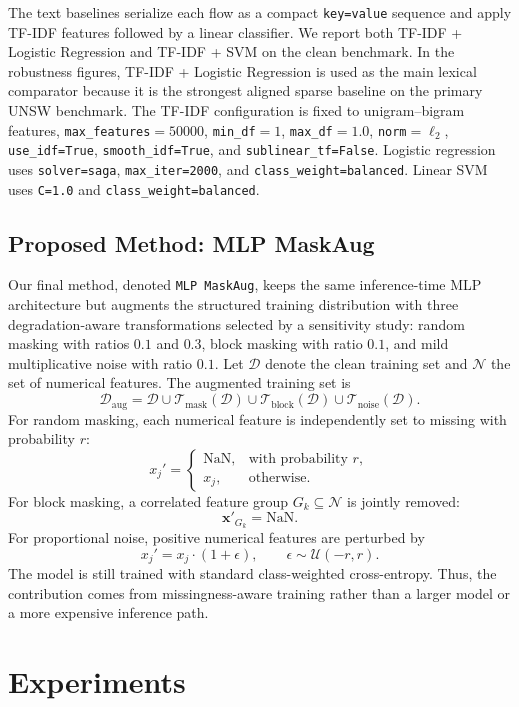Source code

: The text baselines serialize each flow as a compact \texttt{key=value} sequence and apply TF-IDF features followed by a linear classifier. We report both TF-IDF + Logistic Regression and TF-IDF + SVM on the clean benchmark. In the robustness figures, TF-IDF + Logistic Regression is used as the main lexical comparator because it is the strongest aligned sparse baseline on the primary UNSW benchmark. The TF-IDF configuration is fixed to unigram--bigram features, \texttt{max\_features}$=50000$, \texttt{min\_df}$=1$, \texttt{max\_df}$=1.0$, \texttt{norm}$=\ell_2$, \texttt{use\_idf=True}, \texttt{smooth\_idf=True}, and \texttt{sublinear\_tf=False}. Logistic regression uses \texttt{solver=saga}, \texttt{max\_iter=2000}, and \texttt{class\_weight=balanced}. Linear SVM uses \texttt{C=1.0} and \texttt{class\_weight=balanced}.

\subsection{Proposed Method: MLP MaskAug}
Our final method, denoted \texttt{MLP MaskAug}, keeps the same inference-time MLP architecture but augments the structured training distribution with three degradation-aware transformations selected by a sensitivity study: random masking with ratios $0.1$ and $0.3$, block masking with ratio $0.1$, and mild multiplicative noise with ratio $0.1$. Let $\mathcal{D}$ denote the clean training set and $\mathcal{N}$ the set of numerical features. The augmented training set is
\[
\mathcal{D}_{\mathrm{aug}} =
\mathcal{D}
\cup \mathcal{T}_{\mathrm{mask}}(\mathcal{D})
\cup \mathcal{T}_{\mathrm{block}}(\mathcal{D})
\cup \mathcal{T}_{\mathrm{noise}}(\mathcal{D}).
\]
For random masking, each numerical feature is independently set to missing with probability $r$:
\[
x_j' =
\begin{cases}
\mathrm{NaN}, & \text{with probability } r,\\
x_j, & \text{otherwise}.
\end{cases}
\]
For block masking, a correlated feature group $G_k \subseteq \mathcal{N}$ is jointly removed:
\[
\mathbf{x}'_{G_k} = \mathrm{NaN}.
\]
For proportional noise, positive numerical features are perturbed by
\[
x_j' = x_j \cdot (1 + \epsilon), \qquad \epsilon \sim \mathcal{U}(-r, r).
\]
The model is still trained with standard class-weighted cross-entropy. Thus, the contribution comes from missingness-aware training rather than a larger model or a more expensive inference path.

\section{Experiments}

* _EXERCISE_
Make a word-for-word copy of the entries, without any pictures.

* _RESULT OF THE TASK_
Source code

: The text baselines serialize each flow as a compact \texttt{key=value} sequence and apply TF-IDF features followed by a linear classifier. We report both TF-IDF + Logistic Regression and TF-IDF + SVM on the clean benchmark. In the robustness figures, TF-IDF + Logistic Regression is used as the main lexical comparator because it is the strongest aligned sparse baseline on the primary UNSW benchmark. The TF-IDF configuration is fixed to unigram--bigram features, \texttt{max\_features}$=50000$, \texttt{min\_df}$=1$, \texttt{max\_df}$=1.0$, \texttt{norm}$=\ell_2$, \texttt{use\_idf=True}, \texttt{smooth\_idf=True}, and \texttt{sublinear\_tf=False}. Logistic regression uses \texttt{solver=saga}, \texttt{max\_iter=2000}, and \texttt{class\_weight=balanced}. Linear SVM uses \texttt{C=1.0} and \texttt{class\_weight=balanced}.

\subsection{Proposed Method: MLP MaskAug}
Our final method, denoted \texttt{MLP MaskAug}, keeps the same inference-time MLP architecture but augments the structured training distribution with three degradation-aware transformations selected by a sensitivity study: random masking with ratios $0.1$ and $0.3$, block masking with ratio $0.1$, and mild multiplicative noise with ratio $0.1$. Let $\mathcal{D}$ denote the clean training set and $\mathcal{N}$ the set of numerical features. The augmented training set is
\[
\mathcal{D}_{\mathrm{aug}} =
\mathcal{D}
\cup \mathcal{T}_{\mathrm{mask}}(\mathcal{D})
\cup \mathcal{T}_{\mathrm{block}}(\mathcal{D})
\cup \mathcal{T}_{\mathrm{noise}}(\mathcal{D}).
\]
For random masking, each numerical feature is independently set to missing with probability $r$:
\[
x_j' =
\begin{cases}
\mathrm{NaN}, & \text{with probability } r,\\
x_j, & \text{otherwise}.
\end{cases}
\]
For block masking, a correlated feature group $G_k \subseteq \mathcal{N}$ is jointly removed:
\[
\mathbf{x}'_{G_k} = \mathrm{NaN}.
\]
For proportional noise, positive numerical features are perturbed by
\[
x_j' = x_j \cdot (1 + \epsilon), \qquad \epsilon \sim \mathcal{U}(-r, r).
\]
The model is still trained with standard class-weighted cross-entropy. Thus, the contribution comes from missingness-aware training rather than a larger model or a more expensive inference path.

\section{Experiments}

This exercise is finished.